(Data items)
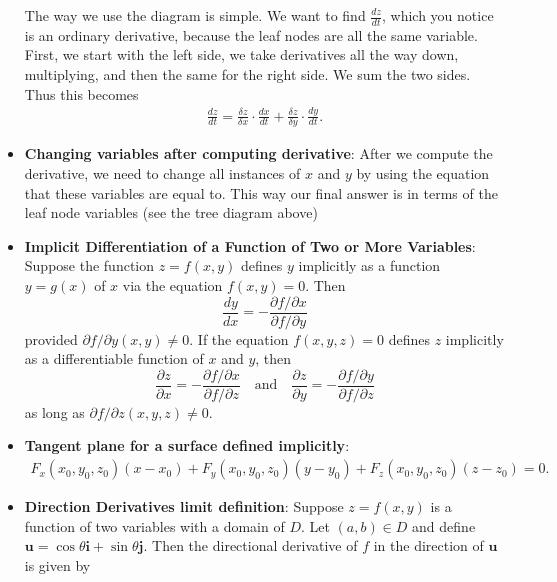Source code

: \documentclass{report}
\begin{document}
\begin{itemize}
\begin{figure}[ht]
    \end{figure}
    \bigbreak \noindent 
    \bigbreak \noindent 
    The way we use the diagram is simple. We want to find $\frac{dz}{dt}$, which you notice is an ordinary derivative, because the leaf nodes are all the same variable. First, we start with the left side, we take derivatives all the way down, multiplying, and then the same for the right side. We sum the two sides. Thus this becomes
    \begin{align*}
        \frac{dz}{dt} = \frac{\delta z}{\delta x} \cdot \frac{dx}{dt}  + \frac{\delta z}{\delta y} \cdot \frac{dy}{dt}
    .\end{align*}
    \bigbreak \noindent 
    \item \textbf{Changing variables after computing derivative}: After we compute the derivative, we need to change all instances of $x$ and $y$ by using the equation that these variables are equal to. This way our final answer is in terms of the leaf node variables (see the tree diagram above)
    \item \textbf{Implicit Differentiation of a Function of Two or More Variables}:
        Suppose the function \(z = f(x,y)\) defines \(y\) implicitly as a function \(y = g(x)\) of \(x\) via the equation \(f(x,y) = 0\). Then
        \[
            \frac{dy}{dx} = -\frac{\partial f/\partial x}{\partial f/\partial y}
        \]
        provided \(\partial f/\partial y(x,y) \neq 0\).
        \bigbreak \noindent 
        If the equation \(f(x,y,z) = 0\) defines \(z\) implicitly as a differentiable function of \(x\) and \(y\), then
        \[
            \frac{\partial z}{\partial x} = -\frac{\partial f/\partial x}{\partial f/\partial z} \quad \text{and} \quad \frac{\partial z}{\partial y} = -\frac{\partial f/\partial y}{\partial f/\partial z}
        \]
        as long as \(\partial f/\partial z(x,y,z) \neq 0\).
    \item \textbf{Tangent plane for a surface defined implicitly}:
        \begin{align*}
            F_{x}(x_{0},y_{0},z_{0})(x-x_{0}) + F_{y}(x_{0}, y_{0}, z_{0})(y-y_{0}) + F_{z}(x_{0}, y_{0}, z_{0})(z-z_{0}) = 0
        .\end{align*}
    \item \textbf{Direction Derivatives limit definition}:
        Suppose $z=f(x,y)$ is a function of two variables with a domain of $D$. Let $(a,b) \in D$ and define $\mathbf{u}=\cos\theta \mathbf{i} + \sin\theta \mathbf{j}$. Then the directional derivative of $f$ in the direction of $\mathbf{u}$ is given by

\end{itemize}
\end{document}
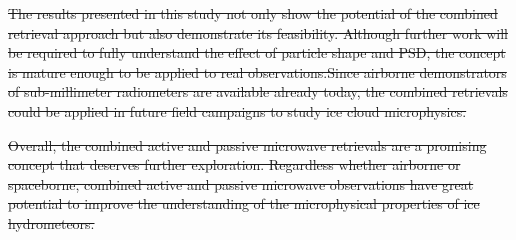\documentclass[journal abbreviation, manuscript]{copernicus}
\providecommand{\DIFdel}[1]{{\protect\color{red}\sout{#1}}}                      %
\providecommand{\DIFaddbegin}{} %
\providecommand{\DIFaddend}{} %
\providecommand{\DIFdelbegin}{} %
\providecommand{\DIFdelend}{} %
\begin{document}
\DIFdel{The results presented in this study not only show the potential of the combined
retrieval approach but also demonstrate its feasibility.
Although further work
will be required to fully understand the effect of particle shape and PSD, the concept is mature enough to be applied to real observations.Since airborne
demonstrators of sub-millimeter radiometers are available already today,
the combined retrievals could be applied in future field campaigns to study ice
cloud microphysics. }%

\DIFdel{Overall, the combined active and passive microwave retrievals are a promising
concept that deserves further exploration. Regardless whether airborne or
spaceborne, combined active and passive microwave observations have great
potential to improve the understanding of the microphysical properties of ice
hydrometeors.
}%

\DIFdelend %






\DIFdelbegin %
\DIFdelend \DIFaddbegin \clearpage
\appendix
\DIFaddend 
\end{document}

■ **What to produce**: Lines from the one containing "concept that deserves" through the end of the entries above must be copied exactly; include both ends and no other lines.

■ **Reply**:
concept that deserves further exploration. Regardless whether airborne or
spaceborne, combined active and passive microwave observations have great
potential to improve the understanding of the microphysical properties of ice
hydrometeors.
}%

\DIFdelend %






\DIFdelbegin %
\DIFdelend \DIFaddbegin \clearpage
\appendix
\DIFaddend 
\end{document}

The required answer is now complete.